Saved entries:
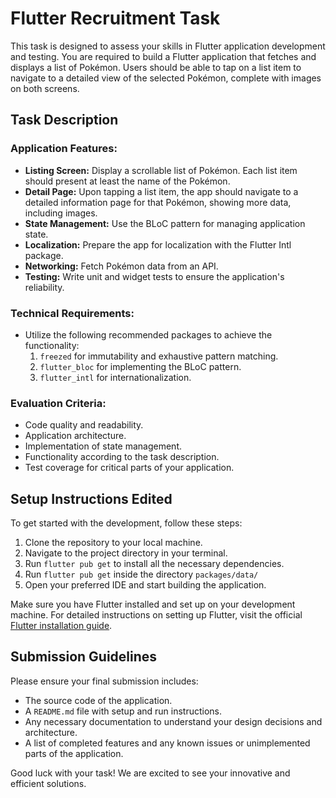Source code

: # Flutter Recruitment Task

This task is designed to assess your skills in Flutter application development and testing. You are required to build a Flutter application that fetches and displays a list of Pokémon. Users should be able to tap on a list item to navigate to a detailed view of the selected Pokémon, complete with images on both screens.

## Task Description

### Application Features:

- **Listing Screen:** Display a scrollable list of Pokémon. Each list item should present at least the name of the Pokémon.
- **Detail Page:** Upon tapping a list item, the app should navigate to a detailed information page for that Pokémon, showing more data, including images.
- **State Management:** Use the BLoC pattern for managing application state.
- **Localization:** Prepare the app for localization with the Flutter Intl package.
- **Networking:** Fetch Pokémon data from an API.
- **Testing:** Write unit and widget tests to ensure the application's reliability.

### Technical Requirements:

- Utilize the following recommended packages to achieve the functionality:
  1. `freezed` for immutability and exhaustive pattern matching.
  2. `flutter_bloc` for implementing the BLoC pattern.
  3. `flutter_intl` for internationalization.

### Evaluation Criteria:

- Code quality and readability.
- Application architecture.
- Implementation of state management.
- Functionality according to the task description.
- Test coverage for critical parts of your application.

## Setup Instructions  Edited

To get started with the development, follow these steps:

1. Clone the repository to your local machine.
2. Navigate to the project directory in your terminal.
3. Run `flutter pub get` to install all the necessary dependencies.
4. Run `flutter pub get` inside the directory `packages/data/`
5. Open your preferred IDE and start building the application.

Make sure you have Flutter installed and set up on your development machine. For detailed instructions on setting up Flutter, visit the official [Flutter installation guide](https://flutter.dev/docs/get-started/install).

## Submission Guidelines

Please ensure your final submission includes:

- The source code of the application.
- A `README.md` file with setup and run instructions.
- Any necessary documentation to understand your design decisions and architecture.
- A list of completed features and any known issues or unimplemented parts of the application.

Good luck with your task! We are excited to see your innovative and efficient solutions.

Description of the task: Reproduce every entry word for word, but omit the pictures.

Solution:
Source code

: # Flutter Recruitment Task

This task is designed to assess your skills in Flutter application development and testing. You are required to build a Flutter application that fetches and displays a list of Pokémon. Users should be able to tap on a list item to navigate to a detailed view of the selected Pokémon, complete with images on both screens.

## Task Description

### Application Features:

- **Listing Screen:** Display a scrollable list of Pokémon. Each list item should present at least the name of the Pokémon.
- **Detail Page:** Upon tapping a list item, the app should navigate to a detailed information page for that Pokémon, showing more data, including images.
- **State Management:** Use the BLoC pattern for managing application state.
- **Localization:** Prepare the app for localization with the Flutter Intl package.
- **Networking:** Fetch Pokémon data from an API.
- **Testing:** Write unit and widget tests to ensure the application's reliability.

### Technical Requirements:

- Utilize the following recommended packages to achieve the functionality:
  1. `freezed` for immutability and exhaustive pattern matching.
  2. `flutter_bloc` for implementing the BLoC pattern.
  3. `flutter_intl` for internationalization.

### Evaluation Criteria:

- Code quality and readability.
- Application architecture.
- Implementation of state management.
- Functionality according to the task description.
- Test coverage for critical parts of your application.

## Setup Instructions  Edited

To get started with the development, follow these steps:

1. Clone the repository to your local machine.
2. Navigate to the project directory in your terminal.
3. Run `flutter pub get` to install all the necessary dependencies.
4. Run `flutter pub get` inside the directory `packages/data/`
5. Open your preferred IDE and start building the application.

Make sure you have Flutter installed and set up on your development machine. For detailed instructions on setting up Flutter, visit the official [Flutter installation guide](https://flutter.dev/docs/get-started/install).

## Submission Guidelines

Please ensure your final submission includes:

- The source code of the application.
- A `README.md` file with setup and run instructions.
- Any necessary documentation to understand your design decisions and architecture.
- A list of completed features and any known issues or unimplemented parts of the application.

Good luck with your task! We are excited to see your innovative and efficient solutions.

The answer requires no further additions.